» Problem:
A complete answer lists every line of the material where the string "issue" occurs.

» Data section:

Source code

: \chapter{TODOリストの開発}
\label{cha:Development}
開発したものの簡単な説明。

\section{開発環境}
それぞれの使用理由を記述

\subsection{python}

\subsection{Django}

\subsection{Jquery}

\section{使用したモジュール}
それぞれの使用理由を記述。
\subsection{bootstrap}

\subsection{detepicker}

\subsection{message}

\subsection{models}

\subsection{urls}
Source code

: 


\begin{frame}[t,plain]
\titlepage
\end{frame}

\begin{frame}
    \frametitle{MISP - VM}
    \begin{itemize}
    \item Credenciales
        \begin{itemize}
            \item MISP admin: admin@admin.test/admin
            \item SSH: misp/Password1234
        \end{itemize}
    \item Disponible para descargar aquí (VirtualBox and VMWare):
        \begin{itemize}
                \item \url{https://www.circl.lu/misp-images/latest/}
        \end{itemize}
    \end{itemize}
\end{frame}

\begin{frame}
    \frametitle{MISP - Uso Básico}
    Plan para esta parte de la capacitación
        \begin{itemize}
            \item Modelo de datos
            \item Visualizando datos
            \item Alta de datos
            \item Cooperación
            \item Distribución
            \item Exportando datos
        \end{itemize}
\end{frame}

==

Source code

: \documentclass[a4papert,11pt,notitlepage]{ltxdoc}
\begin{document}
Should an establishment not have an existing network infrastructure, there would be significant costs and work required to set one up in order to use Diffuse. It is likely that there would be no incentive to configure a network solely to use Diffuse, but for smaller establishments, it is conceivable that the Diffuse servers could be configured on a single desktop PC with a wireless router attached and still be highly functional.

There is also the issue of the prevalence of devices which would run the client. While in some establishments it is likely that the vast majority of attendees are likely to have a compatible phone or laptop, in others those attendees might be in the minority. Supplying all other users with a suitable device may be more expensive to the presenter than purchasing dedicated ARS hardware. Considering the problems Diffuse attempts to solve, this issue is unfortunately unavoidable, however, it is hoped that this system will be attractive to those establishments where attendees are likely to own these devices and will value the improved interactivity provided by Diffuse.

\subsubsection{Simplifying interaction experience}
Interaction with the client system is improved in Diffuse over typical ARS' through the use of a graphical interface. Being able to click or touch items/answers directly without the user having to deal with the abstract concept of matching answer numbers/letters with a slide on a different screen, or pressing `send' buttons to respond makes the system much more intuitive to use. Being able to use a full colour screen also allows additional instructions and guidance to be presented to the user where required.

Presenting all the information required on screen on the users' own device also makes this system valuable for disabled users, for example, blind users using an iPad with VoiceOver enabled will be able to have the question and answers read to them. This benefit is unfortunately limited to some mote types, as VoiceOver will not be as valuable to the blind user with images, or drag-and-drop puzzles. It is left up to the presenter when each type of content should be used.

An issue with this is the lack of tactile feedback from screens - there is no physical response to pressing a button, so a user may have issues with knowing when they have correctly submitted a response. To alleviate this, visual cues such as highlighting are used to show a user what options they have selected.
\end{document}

» Problem solution:
There is also the issue of the prevalence of devices which would run the client. While in some establishments it is likely that the vast majority of attendees are likely to have a compatible phone or laptop, in others those attendees might be in the minority. Supplying all other users with a suitable device may be more expensive to the presenter than purchasing dedicated ARS hardware. Considering the problems Diffuse attempts to solve, this issue is unfortunately unavoidable, however, it is hoped that this system will be attractive to those establishments where attendees are likely to own these devices and will value the improved interactivity provided by Diffuse.
An issue with this is the lack of tactile feedback from screens - there is no physical response to pressing a button, so a user may have issues with knowing when they have correctly submitted a response. To alleviate this, visual cues such as highlighting are used to show a user what options they have selected.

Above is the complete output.